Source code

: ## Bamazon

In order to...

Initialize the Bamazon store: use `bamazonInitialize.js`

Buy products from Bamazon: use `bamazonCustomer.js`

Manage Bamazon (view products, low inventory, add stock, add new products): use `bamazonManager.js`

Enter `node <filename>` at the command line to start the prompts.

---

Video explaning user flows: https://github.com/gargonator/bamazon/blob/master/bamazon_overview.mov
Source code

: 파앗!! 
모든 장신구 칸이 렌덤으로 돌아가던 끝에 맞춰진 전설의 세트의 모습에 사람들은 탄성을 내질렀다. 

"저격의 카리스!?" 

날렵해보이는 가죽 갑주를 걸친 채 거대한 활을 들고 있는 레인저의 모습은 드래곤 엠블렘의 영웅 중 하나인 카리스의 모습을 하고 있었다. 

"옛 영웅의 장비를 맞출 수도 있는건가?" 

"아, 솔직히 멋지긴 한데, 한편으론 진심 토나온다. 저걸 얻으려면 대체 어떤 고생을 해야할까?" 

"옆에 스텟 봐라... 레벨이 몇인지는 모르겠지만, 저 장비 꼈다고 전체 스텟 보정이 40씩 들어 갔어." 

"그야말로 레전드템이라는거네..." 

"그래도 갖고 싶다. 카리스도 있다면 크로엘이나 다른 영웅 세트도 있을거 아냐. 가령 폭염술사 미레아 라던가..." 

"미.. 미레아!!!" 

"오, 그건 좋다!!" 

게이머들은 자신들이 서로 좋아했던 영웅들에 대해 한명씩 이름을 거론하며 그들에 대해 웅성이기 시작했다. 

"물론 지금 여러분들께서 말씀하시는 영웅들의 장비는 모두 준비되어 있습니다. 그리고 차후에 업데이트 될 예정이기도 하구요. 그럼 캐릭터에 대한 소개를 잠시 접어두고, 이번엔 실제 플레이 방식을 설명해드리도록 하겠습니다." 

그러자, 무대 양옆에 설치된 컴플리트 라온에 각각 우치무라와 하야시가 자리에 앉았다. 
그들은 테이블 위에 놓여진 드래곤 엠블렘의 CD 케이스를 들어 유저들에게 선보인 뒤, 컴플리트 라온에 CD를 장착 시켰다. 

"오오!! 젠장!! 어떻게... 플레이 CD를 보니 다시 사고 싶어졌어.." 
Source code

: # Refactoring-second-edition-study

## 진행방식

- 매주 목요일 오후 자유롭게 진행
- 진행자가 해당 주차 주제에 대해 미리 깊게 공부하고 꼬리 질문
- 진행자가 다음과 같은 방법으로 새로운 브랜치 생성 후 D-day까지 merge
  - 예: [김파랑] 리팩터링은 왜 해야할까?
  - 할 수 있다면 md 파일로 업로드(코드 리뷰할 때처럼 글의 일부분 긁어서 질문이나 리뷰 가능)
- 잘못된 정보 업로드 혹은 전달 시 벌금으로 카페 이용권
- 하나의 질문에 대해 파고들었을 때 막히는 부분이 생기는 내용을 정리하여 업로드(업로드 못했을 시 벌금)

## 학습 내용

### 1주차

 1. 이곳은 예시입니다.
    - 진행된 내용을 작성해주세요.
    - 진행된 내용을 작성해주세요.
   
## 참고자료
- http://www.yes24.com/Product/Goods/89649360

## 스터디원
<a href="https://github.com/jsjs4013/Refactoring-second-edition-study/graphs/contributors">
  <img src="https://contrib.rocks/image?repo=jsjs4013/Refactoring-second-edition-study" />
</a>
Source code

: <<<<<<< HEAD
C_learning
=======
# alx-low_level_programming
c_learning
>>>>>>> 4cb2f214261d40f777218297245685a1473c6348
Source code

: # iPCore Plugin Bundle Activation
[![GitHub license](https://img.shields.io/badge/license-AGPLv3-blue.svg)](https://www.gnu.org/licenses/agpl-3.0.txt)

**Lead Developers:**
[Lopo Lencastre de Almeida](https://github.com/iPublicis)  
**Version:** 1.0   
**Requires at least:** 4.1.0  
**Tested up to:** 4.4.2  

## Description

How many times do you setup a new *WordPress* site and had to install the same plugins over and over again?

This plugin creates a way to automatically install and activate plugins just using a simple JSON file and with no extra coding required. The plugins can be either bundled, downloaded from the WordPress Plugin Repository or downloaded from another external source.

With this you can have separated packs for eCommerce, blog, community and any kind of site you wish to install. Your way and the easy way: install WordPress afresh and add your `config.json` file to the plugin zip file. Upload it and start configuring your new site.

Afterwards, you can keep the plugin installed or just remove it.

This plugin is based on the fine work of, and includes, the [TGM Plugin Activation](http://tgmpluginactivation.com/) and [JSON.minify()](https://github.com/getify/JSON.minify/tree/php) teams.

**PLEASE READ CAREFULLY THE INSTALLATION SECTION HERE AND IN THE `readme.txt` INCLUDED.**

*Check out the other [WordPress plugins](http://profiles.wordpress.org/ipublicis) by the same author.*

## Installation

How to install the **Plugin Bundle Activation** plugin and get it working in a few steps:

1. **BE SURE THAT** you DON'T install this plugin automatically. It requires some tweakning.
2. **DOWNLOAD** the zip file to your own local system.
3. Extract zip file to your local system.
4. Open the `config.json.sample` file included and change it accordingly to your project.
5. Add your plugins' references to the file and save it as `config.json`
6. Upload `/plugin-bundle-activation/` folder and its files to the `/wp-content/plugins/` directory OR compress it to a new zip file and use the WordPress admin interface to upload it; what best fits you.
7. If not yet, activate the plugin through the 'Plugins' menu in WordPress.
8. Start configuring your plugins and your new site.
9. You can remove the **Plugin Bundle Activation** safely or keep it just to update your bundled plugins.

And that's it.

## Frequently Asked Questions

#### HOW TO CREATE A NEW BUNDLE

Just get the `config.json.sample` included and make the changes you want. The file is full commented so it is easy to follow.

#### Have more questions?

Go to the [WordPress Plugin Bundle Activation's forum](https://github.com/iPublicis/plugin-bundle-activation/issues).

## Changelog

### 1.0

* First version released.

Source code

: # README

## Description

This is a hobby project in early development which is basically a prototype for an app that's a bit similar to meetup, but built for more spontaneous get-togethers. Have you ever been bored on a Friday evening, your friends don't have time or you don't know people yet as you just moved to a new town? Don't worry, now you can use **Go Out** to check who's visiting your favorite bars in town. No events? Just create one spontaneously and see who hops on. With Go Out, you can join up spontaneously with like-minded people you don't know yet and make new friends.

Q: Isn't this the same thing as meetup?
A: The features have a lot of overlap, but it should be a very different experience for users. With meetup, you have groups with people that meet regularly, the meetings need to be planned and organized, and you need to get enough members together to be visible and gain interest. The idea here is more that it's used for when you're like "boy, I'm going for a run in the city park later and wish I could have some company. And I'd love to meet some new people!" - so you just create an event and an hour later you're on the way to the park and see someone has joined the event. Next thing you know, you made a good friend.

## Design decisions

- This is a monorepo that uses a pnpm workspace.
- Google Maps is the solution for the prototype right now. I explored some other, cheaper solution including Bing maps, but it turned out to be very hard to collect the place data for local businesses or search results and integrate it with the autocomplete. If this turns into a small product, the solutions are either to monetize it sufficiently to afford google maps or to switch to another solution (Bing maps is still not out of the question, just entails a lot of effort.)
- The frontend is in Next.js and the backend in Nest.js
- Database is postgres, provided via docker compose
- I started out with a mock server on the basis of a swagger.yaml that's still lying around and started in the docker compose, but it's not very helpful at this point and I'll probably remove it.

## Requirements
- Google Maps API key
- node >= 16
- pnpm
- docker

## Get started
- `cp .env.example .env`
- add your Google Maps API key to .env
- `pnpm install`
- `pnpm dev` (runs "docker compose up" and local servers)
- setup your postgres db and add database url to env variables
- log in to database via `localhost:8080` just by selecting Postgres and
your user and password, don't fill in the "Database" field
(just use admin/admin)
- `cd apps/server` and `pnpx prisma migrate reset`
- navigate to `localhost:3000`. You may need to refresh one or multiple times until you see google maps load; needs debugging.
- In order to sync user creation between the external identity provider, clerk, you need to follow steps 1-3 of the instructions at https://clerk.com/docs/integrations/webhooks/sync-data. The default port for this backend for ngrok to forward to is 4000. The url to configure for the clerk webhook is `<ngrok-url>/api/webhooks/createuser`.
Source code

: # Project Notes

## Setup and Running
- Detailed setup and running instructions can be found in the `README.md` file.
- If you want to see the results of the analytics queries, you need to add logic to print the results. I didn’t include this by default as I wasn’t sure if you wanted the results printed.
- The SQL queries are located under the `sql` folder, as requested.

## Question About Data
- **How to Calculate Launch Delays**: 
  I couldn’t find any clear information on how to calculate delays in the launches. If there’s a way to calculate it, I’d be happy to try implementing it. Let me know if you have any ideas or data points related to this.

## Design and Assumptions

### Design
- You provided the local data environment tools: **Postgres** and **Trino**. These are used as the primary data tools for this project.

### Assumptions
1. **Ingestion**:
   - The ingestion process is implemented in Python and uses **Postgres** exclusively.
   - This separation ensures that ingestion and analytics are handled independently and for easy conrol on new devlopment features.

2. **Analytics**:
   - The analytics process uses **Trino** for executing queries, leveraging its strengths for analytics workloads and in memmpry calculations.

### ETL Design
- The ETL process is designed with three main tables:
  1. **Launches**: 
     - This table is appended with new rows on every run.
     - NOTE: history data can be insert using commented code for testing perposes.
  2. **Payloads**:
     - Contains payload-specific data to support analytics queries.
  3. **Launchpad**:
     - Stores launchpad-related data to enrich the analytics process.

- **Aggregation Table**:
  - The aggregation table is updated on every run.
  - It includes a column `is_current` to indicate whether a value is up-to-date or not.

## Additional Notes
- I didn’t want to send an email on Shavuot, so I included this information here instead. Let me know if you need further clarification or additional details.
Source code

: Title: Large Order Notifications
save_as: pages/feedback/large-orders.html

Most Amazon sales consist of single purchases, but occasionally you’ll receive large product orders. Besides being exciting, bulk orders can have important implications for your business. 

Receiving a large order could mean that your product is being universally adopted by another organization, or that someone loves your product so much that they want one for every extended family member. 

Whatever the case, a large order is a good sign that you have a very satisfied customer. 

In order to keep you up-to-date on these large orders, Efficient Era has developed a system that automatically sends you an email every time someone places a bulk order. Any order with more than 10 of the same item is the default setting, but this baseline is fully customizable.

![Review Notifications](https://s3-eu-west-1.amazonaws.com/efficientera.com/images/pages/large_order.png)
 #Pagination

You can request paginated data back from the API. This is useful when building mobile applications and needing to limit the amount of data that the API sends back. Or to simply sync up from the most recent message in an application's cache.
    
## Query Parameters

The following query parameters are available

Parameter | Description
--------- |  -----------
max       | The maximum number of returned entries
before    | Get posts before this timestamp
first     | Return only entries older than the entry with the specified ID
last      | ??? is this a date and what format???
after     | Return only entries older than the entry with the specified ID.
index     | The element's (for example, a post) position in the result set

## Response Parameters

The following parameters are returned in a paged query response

* _TASK REQUIREMENTS_:
Give back exactly the lines of the listing above that run from the line with "First version released." to the line with "Q: Isn't this the same thing as meetup?", inclusive.

* _OUTPUT FOR THIS EXERCISE_:
* First version released.

Source code

: # README

## Description

This is a hobby project in early development which is basically a prototype for an app that's a bit similar to meetup, but built for more spontaneous get-togethers. Have you ever been bored on a Friday evening, your friends don't have time or you don't know people yet as you just moved to a new town? Don't worry, now you can use **Go Out** to check who's visiting your favorite bars in town. No events? Just create one spontaneously and see who hops on. With Go Out, you can join up spontaneously with like-minded people you don't know yet and make new friends.

Q: Isn't this the same thing as meetup?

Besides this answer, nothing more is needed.